Includes worked examples with common materials.
The Formula
The heat energy absorbed or released by a substance depends on its mass, its specific heat capacity, and the temperature change. Different materials require different amounts of energy to change temperature.
Variables
| Symbol | Meaning |
|---|---|
| Q | Heat energy (measured in joules, J) |
| m | Mass of the substance (measured in grams, g, or kilograms, kg) |
| c | Specific heat capacity (measured in J/(g·°C) or J/(kg·K)) |
| ΔT | Change in temperature (final temperature minus initial temperature, in °C or K) |
Example 1
How much energy is needed to heat 500 g of water from 20°C to 80°C? The specific heat of water is 4.186 J/(g·°C).

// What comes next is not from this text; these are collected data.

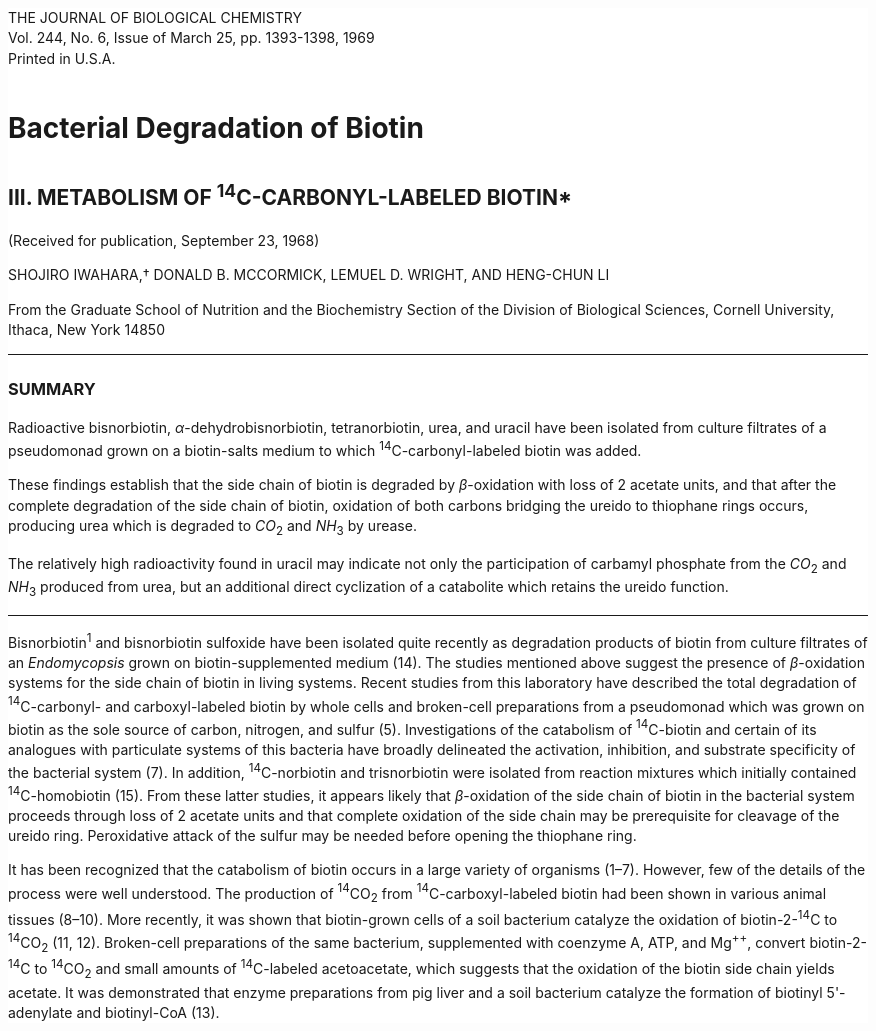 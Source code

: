 
THE JOURNAL OF BIOLOGICAL CHEMISTRY  
Vol. 244, No. 6, Issue of March 25, pp. 1393-1398, 1969  
Printed in U.S.A.

# Bacterial Degradation of Biotin

## III. METABOLISM OF ${}^{14}$C-CARBONYL-LABELED BIOTIN*

(Received for publication, September 23, 1968)

SHOJIRO IWAHARA,$\dagger$ DONALD B. MCCORMICK, LEMUEL D. WRIGHT, AND HENG-CHUN LI  

From the Graduate School of Nutrition and the Biochemistry Section of the Division of Biological Sciences, Cornell University, Ithaca, New York 14850

---

### SUMMARY

Radioactive bisnorbiotin, $\alpha$-dehydrobisnorbiotin, tetranorbiotin, urea, and uracil have been isolated from culture filtrates of a pseudomonad grown on a biotin-salts medium to which ${}^{14}$C-carbonyl-labeled biotin was added.

These findings establish that the side chain of biotin is degraded by $\beta$-oxidation with loss of 2 acetate units, and that after the complete degradation of the side chain of biotin, oxidation of both carbons bridging the ureido to thiophane rings occurs, producing urea which is degraded to $CO_2$ and $NH_3$ by urease.

The relatively high radioactivity found in uracil may indicate not only the participation of carbamyl phosphate from the $CO_2$ and $NH_3$ produced from urea, but an additional direct cyclization of a catabolite which retains the ureido function.

---

Bisnorbiotin${}^1$ and bisnorbiotin sulfoxide have been isolated quite recently as degradation products of biotin from culture filtrates of an *Endomycopsis* grown on biotin-supplemented medium (14). The studies mentioned above suggest the presence of $\beta$-oxidation systems for the side chain of biotin in living systems. Recent studies from this laboratory have described the total degradation of ${}^{14}$C-carbonyl- and carboxyl-labeled biotin by whole cells and broken-cell preparations from a pseudomonad which was grown on biotin as the sole source of carbon, nitrogen, and sulfur (5). Investigations of the catabolism of ${}^{14}$C-biotin and certain of its analogues with particulate systems of this bacteria have broadly delineated the activation, inhibition, and substrate specificity of the bacterial system (7). In addition, ${}^{14}$C-norbiotin and trisnorbiotin were isolated from reaction mixtures which initially contained ${}^{14}$C-homobiotin (15). From these latter studies, it appears likely that $\beta$-oxidation of the side chain of biotin in the bacterial system proceeds through loss of 2 acetate units and that complete oxidation of the side chain may be prerequisite for cleavage of the ureido ring. Peroxidative attack of the sulfur may be needed before opening the thiophane ring.

It has been recognized that the catabolism of biotin occurs in a large variety of organisms (1–7). However, few of the details of the process were well understood. The production of ${}^{14}$CO$_2$ from ${}^{14}$C-carboxyl-labeled biotin had been shown in various animal tissues (8–10). More recently, it was shown that biotin-grown cells of a soil bacterium catalyze the oxidation of biotin-2-${}^{14}$C to ${}^{14}$CO$_2$ (11, 12). Broken-cell preparations of the same bacterium, supplemented with coenzyme A, ATP, and Mg$^{++}$, convert biotin-2-${}^{14}$C to ${}^{14}$CO$_2$ and small amounts of ${}^{14}$C-labeled acetoacetate, which suggests that the oxidation of the biotin side chain yields acetate. It was demonstrated that enzyme preparations from pig liver and a soil bacterium catalyze the formation of biotinyl 5'-adenylate and biotinyl-CoA (13).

Identify the values: m = 500 g, c = 4.186 J/(g·°C), ΔT = 80 - 20 = 60°C
Apply the formula: Q = mcΔT = 500 × 4.186 × 60
Q = 125,580 J (approximately 125.6 kJ)
Example 2
A 200 g piece of iron absorbs 4,500 J of heat. If iron's specific heat is 0.449 J/(g·°C), what is the temperature change?
Rearrange: ΔT = Q / (mc)
ΔT = 4,500 / (200 × 0.449)
ΔT = 4,500 / 89.8
ΔT ≈ 50.1°C
When to Use It
Use the specific heat formula for any problem involving heat and temperature change.
- Calculating the energy to heat or cool a substance
- Calorimetry experiments in the lab
- Comparing how quickly different materials heat up
- Cooking, heating systems, and industrial thermal processes
Key Notes
- Formula: q = mcΔT: q is heat energy (J), m is mass (g or kg), c is specific heat capacity, and ΔT is the temperature change. Specific heat must be in units consistent with m — c for water is 4.18 J/(g·°C) or 4,180 J/(kg·K).
- Water's exceptionally high specific heat: Water's c = 4.18 J/(g·°C) is unusually high compared to metals (aluminum: 0.897, iron: 0.449 J/(g·°C)). This is why coastal climates are moderate, why water is used as engine coolant, and why large bodies of water slow seasonal temperature swings.
- Constant pressure vs constant volume: At constant pressure (cp), some energy goes into expansion work (PΔV). At constant volume (cv), all heat goes into temperature change. For solids and liquids, cp ≈ cv. For gases, cp > cv and cp − cv = R (per mole).
- Calorimetry — measuring specific heat: In a calorimeter, q_lost by hot object = q_gained by cold water. Solving q = mcΔT for both sides and equating them yields the unknown specific heat. This technique assumes no heat loss to the environment.
- Applications: Specific heat calculations govern HVAC system design, cooking time estimation, industrial heating/cooling processes, thermal storage systems, and climate modeling where heat exchange between ocean and atmosphere is critical.